4. 丸山利輔教授時代(1973~1997年)
 富士岡教授の急逝にともない,1973(昭和 48)年8月,丸山利輔が後任教授として本講座を担任することとなった。
 丸山は,灌漑排水学を単なる技術ではなく,学問として成立させ,若い研究者にも魅力あるものにするためには,いかなるコンセプトのもとに研究を進めるべきかを考えた.そして,この学は,自然の水循環を補完するという考えのもとに進めるべきであるという考えのもとに,この学をより奥の深いものにするためには,その基礎である自然の水循環に対する理解を深めるための研究を進めることが重要であるとした.
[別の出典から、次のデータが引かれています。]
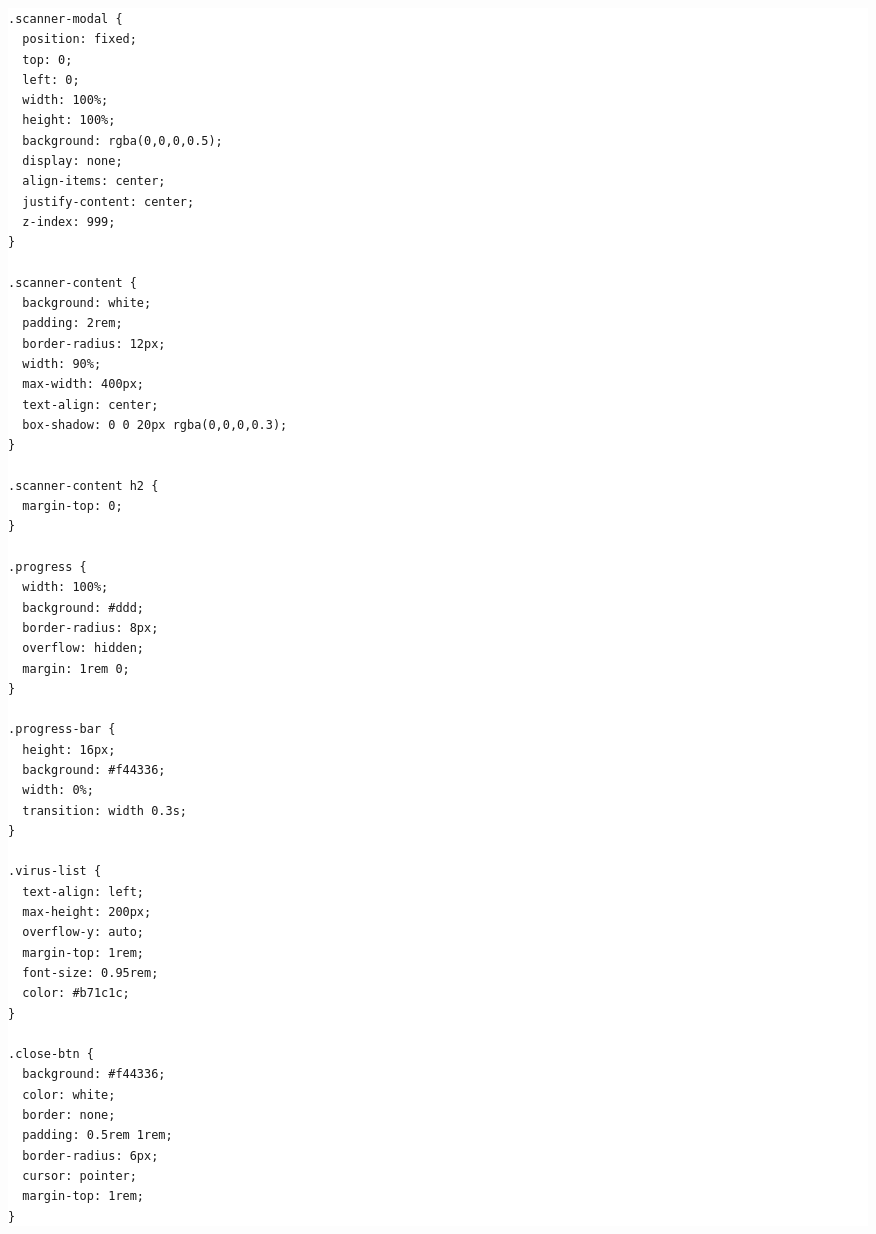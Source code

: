     .scanner-modal {
      position: fixed;
      top: 0;
      left: 0;
      width: 100%;
      height: 100%;
      background: rgba(0,0,0,0.5);
      display: none;
      align-items: center;
      justify-content: center;
      z-index: 999;
    }

    .scanner-content {
      background: white;
      padding: 2rem;
      border-radius: 12px;
      width: 90%;
      max-width: 400px;
      text-align: center;
      box-shadow: 0 0 20px rgba(0,0,0,0.3);
    }

    .scanner-content h2 {
      margin-top: 0;
    }

    .progress {
      width: 100%;
      background: #ddd;
      border-radius: 8px;
      overflow: hidden;
      margin: 1rem 0;
    }

    .progress-bar {
      height: 16px;
      background: #f44336;
      width: 0%;
      transition: width 0.3s;
    }

    .virus-list {
      text-align: left;
      max-height: 200px;
      overflow-y: auto;
      margin-top: 1rem;
      font-size: 0.95rem;
      color: #b71c1c;
    }

    .close-btn {
      background: #f44336;
      color: white;
      border: none;
      padding: 0.5rem 1rem;
      border-radius: 6px;
      cursor: pointer;
      margin-top: 1rem;
    }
 このような考えに基づき,まず富士岡時代からの研究テーマのひとつである流出解析に関する研究を続行し,低水解析に対して「重みつき最小二乗法による単位図法」の適用を提案した.これはそれまでの単純な最小二乗法の適用による単位図決定法を低水解析のために一歩進めたものであった.また,「複合タンクモデル法」を提案し,助手小林慎太郎(後京都大学名誉教授)はこれを広域の水需要分析に適用した.
 一方,助教授三野徹(後京都大学名誉教授)は当時,灌漑用パイプラインシステムの最適設計について,精力的に研究を展開した.滋賀県長浜地区等を事例として,パイプラインシステムの分割と統合の得失について分析を行った.また,コストポテンシャル概念を提案して,パイプラインの容量と落差配分に対して,最適設計のための新しい手法を開発した.この研究には,1976(昭和51)年農業土木学会奨励賞が与えられた.
 土壌物理に関する研究も展開された。大学院生石田智之(後香川大学助教授)は土壌中の熱伝導に対するユニークなモデルを提案した.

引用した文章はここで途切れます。